そのため、統計分析や機械学習モデルの開発では、基本的に過去のデータを使って解析するために、データの鮮度を良く見極める必要があります。もしも、データの鮮度が落ちていると考えられる場合は、現在の解析結果の信憑性が下がることになるでしょう。

このような開発時と本番環境での解析結果のズレを、機械学習ではデータドリフトと呼びます。データドリフトをの影響を小さくするためには、再学習のプロセスを早めることや変化に対応することを前提にした解析モデルを使うことも抑えておくと良いでしょう。

ポイント

データにも鮮度があり、データの再取得やモデルの再学習が必要となる

データ分析の第一歩とは?

いかがだったでしょうか?これまでみてきたように、データ分析の第一歩目とは、課題を明確にすることや、必要なデータの要件定義を明確にすることでした。そのための注意点として、以下の 3 つが挙げられました。

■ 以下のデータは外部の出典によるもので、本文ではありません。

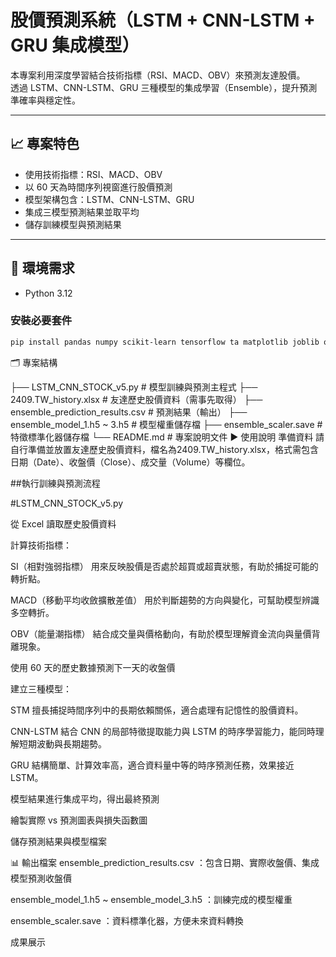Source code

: # 股價預測系統（LSTM + CNN-LSTM + GRU 集成模型）

本專案利用深度學習結合技術指標（RSI、MACD、OBV）來預測友達股價。  
透過 LSTM、CNN-LSTM、GRU 三種模型的集成學習（Ensemble），提升預測準確率與穩定性。

---

## 📈 專案特色

- 使用技術指標：RSI、MACD、OBV  
- 以 60 天為時間序列視窗進行股價預測  
- 模型架構包含：LSTM、CNN-LSTM、GRU  
- 集成三模型預測結果並取平均  
- 儲存訓練模型與預測結果

---

## 🧰 環境需求

- Python 3.12

### 安裝必要套件

```bash
pip install pandas numpy scikit-learn tensorflow ta matplotlib joblib openpyxl
```

🗂 專案結構

├── LSTM_CNN_STOCK_v5.py            # 模型訓練與預測主程式
├── 2409.TW_history.xlsx             # 友達歷史股價資料（需事先取得）
├── ensemble_prediction_results.csv  # 預測結果（輸出）
├── ensemble_model_1.h5 ~ 3.h5    # 模型權重儲存檔
├── ensemble_scaler.save          # 特徵標準化器儲存檔
└── README.md                     # 專案說明文件
▶️ 使用說明
準備資料
請自行準備並放置友達歷史股價資料，檔名為2409.TW_history.xlsx，格式需包含日期（Date）、收盤價（Close）、成交量（Volume）等欄位。

##執行訓練與預測流程


#LSTM_CNN_STOCK_v5.py

從 Excel 讀取歷史股價資料

計算技術指標：

SI（相對強弱指標） 用來反映股價是否處於超買或超賣狀態，有助於捕捉可能的轉折點。

MACD（移動平均收斂擴散差值） 用於判斷趨勢的方向與變化，可幫助模型辨識多空轉折。

OBV（能量潮指標） 結合成交量與價格動向，有助於模型理解資金流向與量價背離現象。

使用 60 天的歷史數據預測下一天的收盤價

建立三種模型：

STM 擅長捕捉時間序列中的長期依賴關係，適合處理有記憶性的股價資料。

CNN-LSTM 結合 CNN 的局部特徵提取能力與 LSTM 的時序學習能力，能同時理解短期波動與長期趨勢。

GRU 結構簡單、計算效率高，適合資料量中等的時序預測任務，效果接近 LSTM。


模型結果進行集成平均，得出最終預測

繪製實際 vs 預測圖表與損失函數圖

儲存預測結果與模型檔案



📊 輸出檔案
ensemble_prediction_results.csv ：包含日期、實際收盤價、集成模型預測收盤價

ensemble_model_1.h5 ~ ensemble_model_3.h5 ：訓練完成的模型權重

ensemble_scaler.save ：資料標準化器，方便未來資料轉換

成果展示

  1. データ分析で解きたい課題をもとに、データを収集する
  2. データの発生状況や特徴について、データ分析者とデータ取得者でコミュニケーションをとる必要がある
  3. データにも鮮度があり、データの再取得やモデルの再学習が必要となる

皆さんがビジネスにおいて、データサイエンスを取り入れることを検討したら、ぜひ今回のポイントを意識してプロジェクトの推進をしていただければと思います。
最後までお読みいただき、ありがとうございました。